--- DATA PROVIDED Enclosed Below ---
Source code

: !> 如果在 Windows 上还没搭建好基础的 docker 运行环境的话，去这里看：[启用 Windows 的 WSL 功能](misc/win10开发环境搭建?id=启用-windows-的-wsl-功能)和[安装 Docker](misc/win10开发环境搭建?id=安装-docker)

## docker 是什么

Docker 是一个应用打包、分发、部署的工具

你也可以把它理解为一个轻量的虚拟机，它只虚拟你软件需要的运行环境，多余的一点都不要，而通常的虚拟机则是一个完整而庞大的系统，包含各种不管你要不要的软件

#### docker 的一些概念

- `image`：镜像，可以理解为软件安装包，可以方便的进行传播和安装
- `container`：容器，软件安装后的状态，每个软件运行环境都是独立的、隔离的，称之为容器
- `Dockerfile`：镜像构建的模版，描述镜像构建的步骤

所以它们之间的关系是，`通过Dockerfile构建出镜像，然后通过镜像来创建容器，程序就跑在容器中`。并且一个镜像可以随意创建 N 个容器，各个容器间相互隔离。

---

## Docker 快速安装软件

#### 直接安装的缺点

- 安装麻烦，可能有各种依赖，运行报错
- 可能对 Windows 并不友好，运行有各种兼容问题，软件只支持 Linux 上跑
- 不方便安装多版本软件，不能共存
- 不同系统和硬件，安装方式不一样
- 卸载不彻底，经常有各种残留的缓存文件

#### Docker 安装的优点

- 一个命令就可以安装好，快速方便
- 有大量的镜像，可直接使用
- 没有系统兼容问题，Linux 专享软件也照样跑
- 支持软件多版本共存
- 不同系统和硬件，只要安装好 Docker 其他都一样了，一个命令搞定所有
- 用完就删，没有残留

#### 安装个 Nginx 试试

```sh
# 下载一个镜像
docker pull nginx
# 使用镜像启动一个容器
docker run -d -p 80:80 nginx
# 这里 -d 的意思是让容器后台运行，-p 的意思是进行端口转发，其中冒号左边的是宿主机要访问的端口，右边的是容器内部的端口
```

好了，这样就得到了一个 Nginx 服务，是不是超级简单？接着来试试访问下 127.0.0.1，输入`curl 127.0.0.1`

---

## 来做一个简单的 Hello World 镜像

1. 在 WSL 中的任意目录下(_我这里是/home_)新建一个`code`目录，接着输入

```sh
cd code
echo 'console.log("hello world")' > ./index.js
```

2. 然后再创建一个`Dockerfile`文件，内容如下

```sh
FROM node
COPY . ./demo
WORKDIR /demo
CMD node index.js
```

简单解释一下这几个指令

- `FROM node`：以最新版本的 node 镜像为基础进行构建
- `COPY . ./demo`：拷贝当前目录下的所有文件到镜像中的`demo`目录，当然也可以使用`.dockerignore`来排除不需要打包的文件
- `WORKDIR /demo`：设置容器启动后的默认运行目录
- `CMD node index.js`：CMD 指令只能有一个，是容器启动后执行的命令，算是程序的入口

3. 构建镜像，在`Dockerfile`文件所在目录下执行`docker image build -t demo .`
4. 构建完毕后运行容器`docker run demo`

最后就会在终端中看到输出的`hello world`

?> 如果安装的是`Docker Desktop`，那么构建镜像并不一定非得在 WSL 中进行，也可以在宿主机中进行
--- End of Enclosed DATA PROVIDED ---
## [EXERCISE DESCRIPTION]
Tally the lines of the listing that include "demo". Reply with nothing but the count.

## [YOUR RESPONSE]
6